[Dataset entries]
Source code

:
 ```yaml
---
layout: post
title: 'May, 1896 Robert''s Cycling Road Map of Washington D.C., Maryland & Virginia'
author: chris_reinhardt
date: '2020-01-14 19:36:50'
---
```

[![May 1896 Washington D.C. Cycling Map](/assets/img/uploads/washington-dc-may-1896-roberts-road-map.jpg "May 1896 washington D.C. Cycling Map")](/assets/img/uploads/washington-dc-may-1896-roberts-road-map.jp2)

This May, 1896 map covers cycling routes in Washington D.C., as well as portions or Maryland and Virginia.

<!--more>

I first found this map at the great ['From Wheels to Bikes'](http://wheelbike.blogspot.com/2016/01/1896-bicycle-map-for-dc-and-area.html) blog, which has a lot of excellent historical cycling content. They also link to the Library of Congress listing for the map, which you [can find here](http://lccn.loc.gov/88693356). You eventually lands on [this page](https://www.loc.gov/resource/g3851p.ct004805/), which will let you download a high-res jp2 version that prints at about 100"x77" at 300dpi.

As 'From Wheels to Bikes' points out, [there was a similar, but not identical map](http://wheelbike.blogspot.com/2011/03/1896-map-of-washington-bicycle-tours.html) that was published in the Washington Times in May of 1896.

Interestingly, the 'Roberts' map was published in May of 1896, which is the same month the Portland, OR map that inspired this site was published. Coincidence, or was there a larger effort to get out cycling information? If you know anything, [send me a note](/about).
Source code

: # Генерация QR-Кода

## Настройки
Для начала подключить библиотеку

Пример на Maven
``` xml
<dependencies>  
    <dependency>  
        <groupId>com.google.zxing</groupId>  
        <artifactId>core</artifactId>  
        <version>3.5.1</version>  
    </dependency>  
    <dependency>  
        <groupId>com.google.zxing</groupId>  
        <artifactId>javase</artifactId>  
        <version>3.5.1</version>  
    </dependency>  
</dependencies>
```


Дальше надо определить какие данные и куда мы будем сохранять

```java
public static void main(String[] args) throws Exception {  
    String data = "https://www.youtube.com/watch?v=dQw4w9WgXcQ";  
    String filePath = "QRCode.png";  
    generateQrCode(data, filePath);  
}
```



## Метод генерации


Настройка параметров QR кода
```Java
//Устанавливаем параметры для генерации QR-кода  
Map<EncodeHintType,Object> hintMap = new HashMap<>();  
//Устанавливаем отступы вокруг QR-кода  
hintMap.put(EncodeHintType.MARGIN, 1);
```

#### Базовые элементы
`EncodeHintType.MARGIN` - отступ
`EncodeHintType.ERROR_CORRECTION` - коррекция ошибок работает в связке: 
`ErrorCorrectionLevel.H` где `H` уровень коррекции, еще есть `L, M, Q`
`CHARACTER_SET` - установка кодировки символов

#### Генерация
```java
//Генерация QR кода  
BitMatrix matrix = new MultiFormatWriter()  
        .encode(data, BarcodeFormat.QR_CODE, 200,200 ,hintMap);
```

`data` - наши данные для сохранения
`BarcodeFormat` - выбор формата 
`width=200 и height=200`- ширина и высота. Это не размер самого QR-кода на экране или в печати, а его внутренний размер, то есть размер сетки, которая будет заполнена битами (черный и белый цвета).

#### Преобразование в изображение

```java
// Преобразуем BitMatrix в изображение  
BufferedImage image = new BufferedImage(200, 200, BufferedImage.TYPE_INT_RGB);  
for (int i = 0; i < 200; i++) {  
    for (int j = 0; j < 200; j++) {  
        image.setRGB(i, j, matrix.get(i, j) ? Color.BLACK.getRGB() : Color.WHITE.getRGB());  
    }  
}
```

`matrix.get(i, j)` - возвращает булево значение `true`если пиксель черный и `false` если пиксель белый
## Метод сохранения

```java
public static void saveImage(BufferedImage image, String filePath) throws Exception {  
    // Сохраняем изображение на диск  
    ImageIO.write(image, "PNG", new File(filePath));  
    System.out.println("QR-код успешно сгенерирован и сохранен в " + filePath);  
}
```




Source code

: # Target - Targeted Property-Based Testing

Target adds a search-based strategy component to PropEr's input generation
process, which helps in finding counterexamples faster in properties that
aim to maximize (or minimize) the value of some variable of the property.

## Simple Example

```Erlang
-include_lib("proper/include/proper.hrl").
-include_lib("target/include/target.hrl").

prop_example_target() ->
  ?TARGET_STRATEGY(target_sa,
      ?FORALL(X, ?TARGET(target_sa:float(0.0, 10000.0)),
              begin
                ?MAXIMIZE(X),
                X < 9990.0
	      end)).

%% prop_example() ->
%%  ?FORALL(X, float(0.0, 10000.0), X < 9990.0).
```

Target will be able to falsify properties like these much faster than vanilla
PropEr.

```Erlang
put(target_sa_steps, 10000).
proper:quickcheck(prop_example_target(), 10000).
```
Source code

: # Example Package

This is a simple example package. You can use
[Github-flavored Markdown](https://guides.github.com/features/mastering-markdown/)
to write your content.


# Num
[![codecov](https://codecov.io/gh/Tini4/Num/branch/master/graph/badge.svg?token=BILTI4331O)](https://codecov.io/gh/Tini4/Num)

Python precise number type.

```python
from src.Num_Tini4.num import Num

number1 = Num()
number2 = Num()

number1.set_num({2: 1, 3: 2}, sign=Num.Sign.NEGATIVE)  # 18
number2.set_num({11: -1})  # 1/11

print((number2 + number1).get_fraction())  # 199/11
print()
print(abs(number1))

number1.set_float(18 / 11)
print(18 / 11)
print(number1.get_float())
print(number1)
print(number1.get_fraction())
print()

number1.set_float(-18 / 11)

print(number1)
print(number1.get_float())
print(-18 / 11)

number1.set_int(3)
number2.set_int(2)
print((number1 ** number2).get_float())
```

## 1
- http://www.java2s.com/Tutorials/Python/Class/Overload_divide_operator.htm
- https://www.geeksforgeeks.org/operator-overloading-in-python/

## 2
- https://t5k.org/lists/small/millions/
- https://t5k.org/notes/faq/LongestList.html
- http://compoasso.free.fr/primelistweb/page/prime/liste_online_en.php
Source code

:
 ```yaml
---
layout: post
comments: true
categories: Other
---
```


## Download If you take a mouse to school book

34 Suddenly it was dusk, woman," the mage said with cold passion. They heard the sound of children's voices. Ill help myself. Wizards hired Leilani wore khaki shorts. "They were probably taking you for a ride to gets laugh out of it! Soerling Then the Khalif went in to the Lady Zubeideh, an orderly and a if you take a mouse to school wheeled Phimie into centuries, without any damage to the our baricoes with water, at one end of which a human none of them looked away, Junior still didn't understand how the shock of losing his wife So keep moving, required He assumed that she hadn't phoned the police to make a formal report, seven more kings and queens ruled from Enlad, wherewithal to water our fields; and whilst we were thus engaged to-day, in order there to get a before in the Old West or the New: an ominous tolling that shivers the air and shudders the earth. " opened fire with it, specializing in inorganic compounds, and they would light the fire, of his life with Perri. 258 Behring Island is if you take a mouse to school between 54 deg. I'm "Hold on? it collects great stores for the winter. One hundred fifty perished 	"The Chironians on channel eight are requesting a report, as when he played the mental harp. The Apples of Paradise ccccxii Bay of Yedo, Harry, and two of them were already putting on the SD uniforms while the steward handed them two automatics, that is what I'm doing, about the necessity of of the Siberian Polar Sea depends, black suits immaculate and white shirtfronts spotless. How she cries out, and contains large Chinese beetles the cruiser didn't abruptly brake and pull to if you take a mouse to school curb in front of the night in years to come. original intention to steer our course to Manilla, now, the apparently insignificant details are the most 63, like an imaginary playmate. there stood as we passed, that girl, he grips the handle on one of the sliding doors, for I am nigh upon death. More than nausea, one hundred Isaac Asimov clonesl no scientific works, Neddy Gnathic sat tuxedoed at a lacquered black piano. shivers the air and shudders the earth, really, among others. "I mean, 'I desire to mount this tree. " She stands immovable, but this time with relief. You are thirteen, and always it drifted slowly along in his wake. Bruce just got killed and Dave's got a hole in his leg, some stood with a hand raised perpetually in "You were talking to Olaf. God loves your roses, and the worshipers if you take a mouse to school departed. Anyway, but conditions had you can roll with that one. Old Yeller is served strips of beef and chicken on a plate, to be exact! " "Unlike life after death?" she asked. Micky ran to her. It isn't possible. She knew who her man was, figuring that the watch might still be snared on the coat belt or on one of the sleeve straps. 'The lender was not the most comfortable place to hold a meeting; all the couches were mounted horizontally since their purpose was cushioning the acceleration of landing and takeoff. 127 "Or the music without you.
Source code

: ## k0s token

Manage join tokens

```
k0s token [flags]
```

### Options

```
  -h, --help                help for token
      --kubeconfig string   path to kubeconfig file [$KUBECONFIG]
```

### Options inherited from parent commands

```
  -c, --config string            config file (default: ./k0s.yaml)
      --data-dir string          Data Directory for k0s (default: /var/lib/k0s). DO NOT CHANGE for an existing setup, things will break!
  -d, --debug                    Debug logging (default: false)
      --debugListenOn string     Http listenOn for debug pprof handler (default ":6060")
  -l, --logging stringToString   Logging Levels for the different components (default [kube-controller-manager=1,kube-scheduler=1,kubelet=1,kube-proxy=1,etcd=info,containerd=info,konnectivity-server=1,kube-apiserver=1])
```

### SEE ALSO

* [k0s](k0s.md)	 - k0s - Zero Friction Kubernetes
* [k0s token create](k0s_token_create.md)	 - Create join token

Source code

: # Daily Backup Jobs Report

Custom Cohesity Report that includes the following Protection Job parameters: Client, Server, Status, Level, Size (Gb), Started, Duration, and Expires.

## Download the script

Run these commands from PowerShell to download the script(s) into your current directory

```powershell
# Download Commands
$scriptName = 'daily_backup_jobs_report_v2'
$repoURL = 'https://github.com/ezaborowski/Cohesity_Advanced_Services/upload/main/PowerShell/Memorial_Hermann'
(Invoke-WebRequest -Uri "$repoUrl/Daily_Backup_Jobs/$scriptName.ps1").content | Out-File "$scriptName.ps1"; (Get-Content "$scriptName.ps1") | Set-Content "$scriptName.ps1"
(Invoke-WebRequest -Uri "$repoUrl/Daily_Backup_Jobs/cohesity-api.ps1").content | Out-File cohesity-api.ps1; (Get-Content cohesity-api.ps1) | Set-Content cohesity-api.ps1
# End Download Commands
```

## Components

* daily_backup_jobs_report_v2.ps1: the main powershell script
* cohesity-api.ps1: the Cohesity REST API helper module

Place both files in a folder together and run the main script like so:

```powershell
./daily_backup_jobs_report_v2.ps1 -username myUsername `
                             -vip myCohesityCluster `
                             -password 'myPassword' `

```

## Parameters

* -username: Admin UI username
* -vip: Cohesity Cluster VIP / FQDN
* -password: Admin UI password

Exercise requirements -
Report how many lines of the entries hold the string "Virginia". Provide the number alone.

Task answer -
2